息子との“意外な関係”
――キズナが制した同年の日本ダービーではなく、毎日杯というところが通ですね。
かぐら ダービーはダービーで勿論感激でしたよ。ただ、私の中では毎日杯、京都新聞杯の延長という感覚で、「勝てるんじゃないかなぁ」と勝手に思い込んでいた部分がありました。
ただ、毎日杯は、あの落馬事故の悪夢がどうしてもよぎってしまうレースですから。あれから3年経って、「あぁ、ようやく毎日杯で勝ったんだな」って思えたのが大きいんだと思います。こうして話している間にも、涙が出てくるほどです。阪神1800mの第4コーナーを曲がったところのあの切れ目は、今でも通るときにドキッとすることがありますから。
――相当な武豊さん愛だと思うのですが、かぐらさんのご家族はどういった反応ですか。
かぐら 実は私は24歳くらいのときに結婚をしていて、すぐに息子を出産しているんです。それから20代のうちに離婚をして、これまで息子と2人で暮らしてきました。子どもが高校生くらいのときには、現在のように武豊騎手を追って世界中の競馬場に出かけていましたね。
振り返ると、息子が嫉妬していたような時期もあったと思うのですが、大学生くらいになると、彼も競馬が好きになって、競馬場でばったり遭遇したり。彼の友人のぶんの席を取ってあげたりして、お互いに競馬という共通の趣味がある良好な関係です。
――いずれは武豊さんが引退してしまう日が訪れると思います。どのように考えていますか。
かぐら 引退……。きっと武豊騎手も考えていないと思います。なので、私も考えたことがないんですよね。

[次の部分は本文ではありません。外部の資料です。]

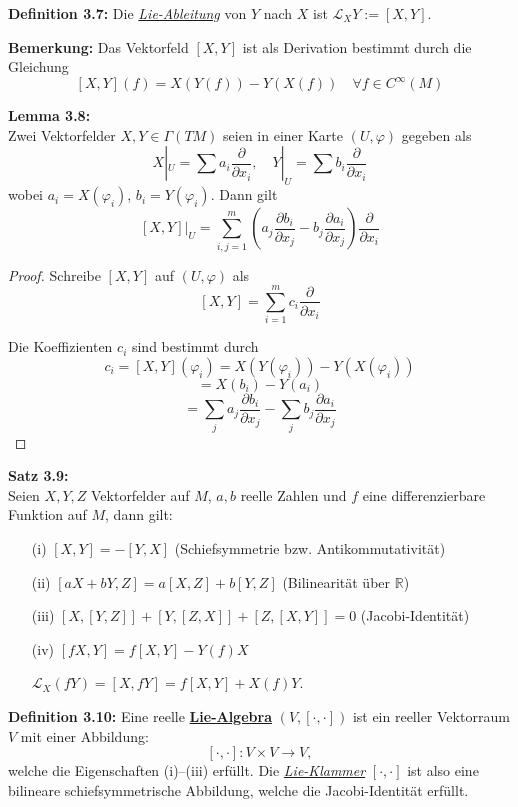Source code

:\documentclass[fleqn, 12pt, letterpaper]{article}
\newcommand{\deldel}[2]{\frac{\partial #1}{\partial #2}}
\begin{document}
\medskip

\textbf{Definition 3.7:}
Die \emph{\underline{Lie-Ableitung}} von \( Y \) nach \( X \) ist \( \mathcal{L}_X Y := [X, Y] \).\\

\medskip

\textbf{Bemerkung:}
Das Vektorfeld \([X,Y]\) ist als Derivation bestimmt durch die Gleichung
\[
[X, Y](f) = X(Y(f)) - Y(X(f)) \quad \forall f \in C^\infty(M)
\]

\textbf{Lemma 3.8:} \\

Zwei Vektorfelder \( X, Y \in \Gamma(TM) \) seien in einer Karte \( (U, \varphi) \) gegeben als
\[
X|_U = \sum a_i \frac{\partial}{\partial x_i}, \quad
Y|_U = \sum b_i \frac{\partial}{\partial x_i}
\]
wobei $a_i=X(\varphi_i)$, $b_i=Y(\varphi_i)$. Dann gilt
\[
[X, Y]|_U = \sum_{i,j=1}^m \left( a_j\deldel{b_i}{x_j}-b_j\deldel{a_i}{x_j} \right) \frac{\partial}{\partial x_i}
\]
\begin{proof}
    Schreibe \( [X, Y] \) auf \( (U, \varphi) \) als 
\[
[X, Y] = \sum_{i=1}^{m} c_i \frac{\partial}{\partial x_i}
\]

Die Koeffizienten \( c_i \) sind bestimmt durch
\[
c_i = [X, Y](\varphi_i)
= X\left( Y(\varphi_i) \right)
- Y\left( X(\varphi_i) \right)
\]
\[
= X(b_i) - Y(a_i)
\]
\[
= \sum_j a_j \frac{\partial b_i}{\partial x_j}
- \sum_j b_j \frac{\partial a_i}{\partial x_j}
\]
\end{proof}

\textbf{Satz 3.9:} \\
Seien \( X, Y, Z \) Vektorfelder auf \( M \), \( a, b \) reelle Zahlen und \( f \) eine differenzierbare Funktion auf \( M \), dann gilt:

\begin{itemize}
  \item[(i)] \( [X, Y] = -[Y, X] \) \hfill (Schiefsymmetrie bzw. Antikommutativität)
  \item[(ii)] \( [aX + bY, Z] = a[X, Z] + b[Y, Z] \) \hfill (Bilinearität über \( \mathbb{R} \))
  \item[(iii)] \( [X, [Y, Z]] + [Y, [Z, X]] + [Z, [X, Y]] = 0 \) \hfill (Jacobi-Identität)
  \item[(iv)] \( [fX, Y] = f[X, Y] - Y(f)X \)
  
  \( \mathcal{L}_X(fY) = [X, fY] = f[X, Y] + X(f)Y \).
\end{itemize}

\medskip

\textbf{Definition 3.10:}
Eine reelle \underline{\textbf{Lie-Algebra}} $(V, [\cdot,\cdot])$ ist ein reeller Vektorraum \( V \) mit einer Abbildung:
\[
[ \cdot , \cdot ] \colon V \times V \longrightarrow V,
\]
welche die Eigenschaften (i)--(iii) erfüllt. Die \emph{\underline{Lie-Klammer}} \( [ \cdot , \cdot ] \) ist also eine bilineare schiefsymmetrische Abbildung, welche die Jacobi-Identität erfüllt.\\
\end{document}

ただ、いまの段階でこれまでを振り返って思うのは、武豊騎手がこの年齢まで第一線で騎手として輝くことは当たり前でないですし、私自身も心身ともに健康で、その姿を追い続けられたのがありがたいことだなと。
武豊騎手と同年代の騎手のほとんどが引退をしているなかで、引退した騎手を応援していた仲間は競馬場に来たり来なかったり、まばらになってしまったからこそ痛感します。いまは応援させてもらえる時間が長いことに、ただ感謝しています。